Task requirements: Exact copies of all records below are needed.
[Records for the exercise]
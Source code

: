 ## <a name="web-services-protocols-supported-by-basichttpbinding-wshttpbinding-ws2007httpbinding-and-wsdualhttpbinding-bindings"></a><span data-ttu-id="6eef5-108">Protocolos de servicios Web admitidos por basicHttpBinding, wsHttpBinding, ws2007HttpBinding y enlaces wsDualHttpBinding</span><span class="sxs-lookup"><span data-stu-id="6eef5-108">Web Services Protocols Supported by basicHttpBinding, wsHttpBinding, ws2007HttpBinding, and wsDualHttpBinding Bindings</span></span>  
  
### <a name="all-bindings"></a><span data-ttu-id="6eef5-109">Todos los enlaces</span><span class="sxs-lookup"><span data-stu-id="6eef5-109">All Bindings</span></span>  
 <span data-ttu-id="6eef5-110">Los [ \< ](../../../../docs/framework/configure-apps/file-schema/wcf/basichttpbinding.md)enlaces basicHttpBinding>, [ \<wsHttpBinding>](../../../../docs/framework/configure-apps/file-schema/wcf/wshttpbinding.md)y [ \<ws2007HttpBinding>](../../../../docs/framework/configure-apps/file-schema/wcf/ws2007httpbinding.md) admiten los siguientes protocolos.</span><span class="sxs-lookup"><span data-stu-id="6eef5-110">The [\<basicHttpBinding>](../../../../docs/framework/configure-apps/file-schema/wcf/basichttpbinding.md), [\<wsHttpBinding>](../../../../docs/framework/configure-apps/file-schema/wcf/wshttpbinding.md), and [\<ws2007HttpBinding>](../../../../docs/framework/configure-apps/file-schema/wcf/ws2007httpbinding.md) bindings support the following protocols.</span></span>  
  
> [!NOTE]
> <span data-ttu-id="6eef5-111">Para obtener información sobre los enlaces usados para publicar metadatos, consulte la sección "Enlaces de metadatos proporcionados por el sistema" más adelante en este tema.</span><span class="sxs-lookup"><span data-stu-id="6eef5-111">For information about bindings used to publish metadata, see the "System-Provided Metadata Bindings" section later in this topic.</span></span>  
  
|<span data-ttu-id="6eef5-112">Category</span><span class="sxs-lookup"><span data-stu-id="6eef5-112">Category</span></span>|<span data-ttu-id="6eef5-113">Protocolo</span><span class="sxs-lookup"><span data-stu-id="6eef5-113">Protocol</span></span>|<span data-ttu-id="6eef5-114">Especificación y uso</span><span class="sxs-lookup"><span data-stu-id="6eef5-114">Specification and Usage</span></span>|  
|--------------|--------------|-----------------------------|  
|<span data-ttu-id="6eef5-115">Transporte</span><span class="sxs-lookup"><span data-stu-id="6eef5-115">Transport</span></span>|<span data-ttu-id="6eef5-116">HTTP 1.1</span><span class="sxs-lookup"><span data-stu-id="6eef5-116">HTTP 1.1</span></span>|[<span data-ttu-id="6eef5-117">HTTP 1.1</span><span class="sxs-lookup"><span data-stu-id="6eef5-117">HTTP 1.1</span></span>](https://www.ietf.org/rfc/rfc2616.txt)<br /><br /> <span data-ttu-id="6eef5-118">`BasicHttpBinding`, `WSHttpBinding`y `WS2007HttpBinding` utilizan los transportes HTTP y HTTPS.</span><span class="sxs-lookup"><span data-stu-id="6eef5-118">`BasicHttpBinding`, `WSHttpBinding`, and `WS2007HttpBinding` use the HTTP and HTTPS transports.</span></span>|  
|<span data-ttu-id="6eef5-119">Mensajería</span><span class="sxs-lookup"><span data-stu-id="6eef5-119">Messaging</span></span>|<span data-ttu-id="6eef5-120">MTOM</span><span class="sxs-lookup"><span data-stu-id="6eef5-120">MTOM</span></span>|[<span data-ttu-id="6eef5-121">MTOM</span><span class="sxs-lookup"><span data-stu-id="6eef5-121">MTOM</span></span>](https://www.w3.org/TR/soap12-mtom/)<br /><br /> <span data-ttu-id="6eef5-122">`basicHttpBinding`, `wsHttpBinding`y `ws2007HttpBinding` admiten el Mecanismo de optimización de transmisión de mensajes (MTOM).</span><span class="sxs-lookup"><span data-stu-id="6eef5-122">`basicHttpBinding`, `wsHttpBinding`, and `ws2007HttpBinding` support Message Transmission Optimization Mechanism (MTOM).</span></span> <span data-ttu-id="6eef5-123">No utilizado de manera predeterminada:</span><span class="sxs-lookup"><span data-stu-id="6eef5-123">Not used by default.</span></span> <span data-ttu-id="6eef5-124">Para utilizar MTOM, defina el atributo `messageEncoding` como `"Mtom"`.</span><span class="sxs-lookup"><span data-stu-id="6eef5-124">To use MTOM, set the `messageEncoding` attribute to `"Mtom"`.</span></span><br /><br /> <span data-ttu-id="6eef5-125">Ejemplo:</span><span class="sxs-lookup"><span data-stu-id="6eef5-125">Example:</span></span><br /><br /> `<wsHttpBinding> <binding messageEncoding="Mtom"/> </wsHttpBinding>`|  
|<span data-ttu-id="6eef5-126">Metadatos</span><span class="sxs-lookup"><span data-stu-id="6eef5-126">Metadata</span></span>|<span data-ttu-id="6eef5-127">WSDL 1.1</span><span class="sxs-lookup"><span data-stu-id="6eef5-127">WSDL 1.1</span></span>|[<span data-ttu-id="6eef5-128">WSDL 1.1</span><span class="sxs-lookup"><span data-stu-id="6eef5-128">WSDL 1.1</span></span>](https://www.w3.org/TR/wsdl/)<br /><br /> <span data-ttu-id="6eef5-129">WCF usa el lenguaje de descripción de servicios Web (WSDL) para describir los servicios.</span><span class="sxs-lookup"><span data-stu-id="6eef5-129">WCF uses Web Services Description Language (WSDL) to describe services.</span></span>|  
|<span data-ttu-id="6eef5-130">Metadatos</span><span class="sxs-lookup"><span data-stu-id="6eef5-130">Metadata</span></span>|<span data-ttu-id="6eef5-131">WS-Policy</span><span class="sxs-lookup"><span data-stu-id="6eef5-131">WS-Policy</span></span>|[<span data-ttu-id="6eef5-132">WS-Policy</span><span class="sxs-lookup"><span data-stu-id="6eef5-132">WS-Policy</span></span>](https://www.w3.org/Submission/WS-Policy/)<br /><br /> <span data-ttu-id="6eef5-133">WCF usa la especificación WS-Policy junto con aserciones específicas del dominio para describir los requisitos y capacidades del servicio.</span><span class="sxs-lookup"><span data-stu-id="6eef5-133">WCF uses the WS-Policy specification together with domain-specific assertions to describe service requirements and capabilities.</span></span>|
[/Records for the exercise]
Finished task:
Source code

: ## <a name="web-services-protocols-supported-by-basichttpbinding-wshttpbinding-ws2007httpbinding-and-wsdualhttpbinding-bindings"></a><span data-ttu-id="6eef5-108">Protocolos de servicios Web admitidos por basicHttpBinding, wsHttpBinding, ws2007HttpBinding y enlaces wsDualHttpBinding</span><span class="sxs-lookup"><span data-stu-id="6eef5-108">Web Services Protocols Supported by basicHttpBinding, wsHttpBinding, ws2007HttpBinding, and wsDualHttpBinding Bindings</span></span>  
  
### <a name="all-bindings"></a><span data-ttu-id="6eef5-109">Todos los enlaces</span><span class="sxs-lookup"><span data-stu-id="6eef5-109">All Bindings</span></span>  
 <span data-ttu-id="6eef5-110">Los [ \< ](../../../../docs/framework/configure-apps/file-schema/wcf/basichttpbinding.md)enlaces basicHttpBinding>, [ \<wsHttpBinding>](../../../../docs/framework/configure-apps/file-schema/wcf/wshttpbinding.md)y [ \<ws2007HttpBinding>](../../../../docs/framework/configure-apps/file-schema/wcf/ws2007httpbinding.md) admiten los siguientes protocolos.</span><span class="sxs-lookup"><span data-stu-id="6eef5-110">The [\<basicHttpBinding>](../../../../docs/framework/configure-apps/file-schema/wcf/basichttpbinding.md), [\<wsHttpBinding>](../../../../docs/framework/configure-apps/file-schema/wcf/wshttpbinding.md), and [\<ws2007HttpBinding>](../../../../docs/framework/configure-apps/file-schema/wcf/ws2007httpbinding.md) bindings support the following protocols.</span></span>  
  
> [!NOTE]
> <span data-ttu-id="6eef5-111">Para obtener información sobre los enlaces usados para publicar metadatos, consulte la sección "Enlaces de metadatos proporcionados por el sistema" más adelante en este tema.</span><span class="sxs-lookup"><span data-stu-id="6eef5-111">For information about bindings used to publish metadata, see the "System-Provided Metadata Bindings" section later in this topic.</span></span>  
  
|<span data-ttu-id="6eef5-112">Category</span><span class="sxs-lookup"><span data-stu-id="6eef5-112">Category</span></span>|<span data-ttu-id="6eef5-113">Protocolo</span><span class="sxs-lookup"><span data-stu-id="6eef5-113">Protocol</span></span>|<span data-ttu-id="6eef5-114">Especificación y uso</span><span class="sxs-lookup"><span data-stu-id="6eef5-114">Specification and Usage</span></span>|  
|--------------|--------------|-----------------------------|  
|<span data-ttu-id="6eef5-115">Transporte</span><span class="sxs-lookup"><span data-stu-id="6eef5-115">Transport</span></span>|<span data-ttu-id="6eef5-116">HTTP 1.1</span><span class="sxs-lookup"><span data-stu-id="6eef5-116">HTTP 1.1</span></span>|[<span data-ttu-id="6eef5-117">HTTP 1.1</span><span class="sxs-lookup"><span data-stu-id="6eef5-117">HTTP 1.1</span></span>](https://www.ietf.org/rfc/rfc2616.txt)<br /><br /> <span data-ttu-id="6eef5-118">`BasicHttpBinding`, `WSHttpBinding`y `WS2007HttpBinding` utilizan los transportes HTTP y HTTPS.</span><span class="sxs-lookup"><span data-stu-id="6eef5-118">`BasicHttpBinding`, `WSHttpBinding`, and `WS2007HttpBinding` use the HTTP and HTTPS transports.</span></span>|  
|<span data-ttu-id="6eef5-119">Mensajería</span><span class="sxs-lookup"><span data-stu-id="6eef5-119">Messaging</span></span>|<span data-ttu-id="6eef5-120">MTOM</span><span class="sxs-lookup"><span data-stu-id="6eef5-120">MTOM</span></span>|[<span data-ttu-id="6eef5-121">MTOM</span><span class="sxs-lookup"><span data-stu-id="6eef5-121">MTOM</span></span>](https://www.w3.org/TR/soap12-mtom/)<br /><br /> <span data-ttu-id="6eef5-122">`basicHttpBinding`, `wsHttpBinding`y `ws2007HttpBinding` admiten el Mecanismo de optimización de transmisión de mensajes (MTOM).</span><span class="sxs-lookup"><span data-stu-id="6eef5-122">`basicHttpBinding`, `wsHttpBinding`, and `ws2007HttpBinding` support Message Transmission Optimization Mechanism (MTOM).</span></span> <span data-ttu-id="6eef5-123">No utilizado de manera predeterminada:</span><span class="sxs-lookup"><span data-stu-id="6eef5-123">Not used by default.</span></span> <span data-ttu-id="6eef5-124">Para utilizar MTOM, defina el atributo `messageEncoding` como `"Mtom"`.</span><span class="sxs-lookup"><span data-stu-id="6eef5-124">To use MTOM, set the `messageEncoding` attribute to `"Mtom"`.</span></span><br /><br /> <span data-ttu-id="6eef5-125">Ejemplo:</span><span class="sxs-lookup"><span data-stu-id="6eef5-125">Example:</span></span><br /><br /> `<wsHttpBinding> <binding messageEncoding="Mtom"/> </wsHttpBinding>`|  
|<span data-ttu-id="6eef5-126">Metadatos</span><span class="sxs-lookup"><span data-stu-id="6eef5-126">Metadata</span></span>|<span data-ttu-id="6eef5-127">WSDL 1.1</span><span class="sxs-lookup"><span data-stu-id="6eef5-127">WSDL 1.1</span></span>|[<span data-ttu-id="6eef5-128">WSDL 1.1</span><span class="sxs-lookup"><span data-stu-id="6eef5-128">WSDL 1.1</span></span>](https://www.w3.org/TR/wsdl/)<br /><br /> <span data-ttu-id="6eef5-129">WCF usa el lenguaje de descripción de servicios Web (WSDL) para describir los servicios.</span><span class="sxs-lookup"><span data-stu-id="6eef5-129">WCF uses Web Services Description Language (WSDL) to describe services.</span></span>|  
|<span data-ttu-id="6eef5-130">Metadatos</span><span class="sxs-lookup"><span data-stu-id="6eef5-130">Metadata</span></span>|<span data-ttu-id="6eef5-131">WS-Policy</span><span class="sxs-lookup"><span data-stu-id="6eef5-131">WS-Policy</span></span>|[<span data-ttu-id="6eef5-132">WS-Policy</span><span class="sxs-lookup"><span data-stu-id="6eef5-132">WS-Policy</span></span>](https://www.w3.org/Submission/WS-Policy/)<br /><br /> <span data-ttu-id="6eef5-133">WCF usa la especificación WS-Policy junto con aserciones específicas del dominio para describir los requisitos y capacidades del servicio.</span><span class="sxs-lookup"><span data-stu-id="6eef5-133">WCF uses the WS-Policy specification together with domain-specific assertions to describe service requirements and capabilities.</span></span>|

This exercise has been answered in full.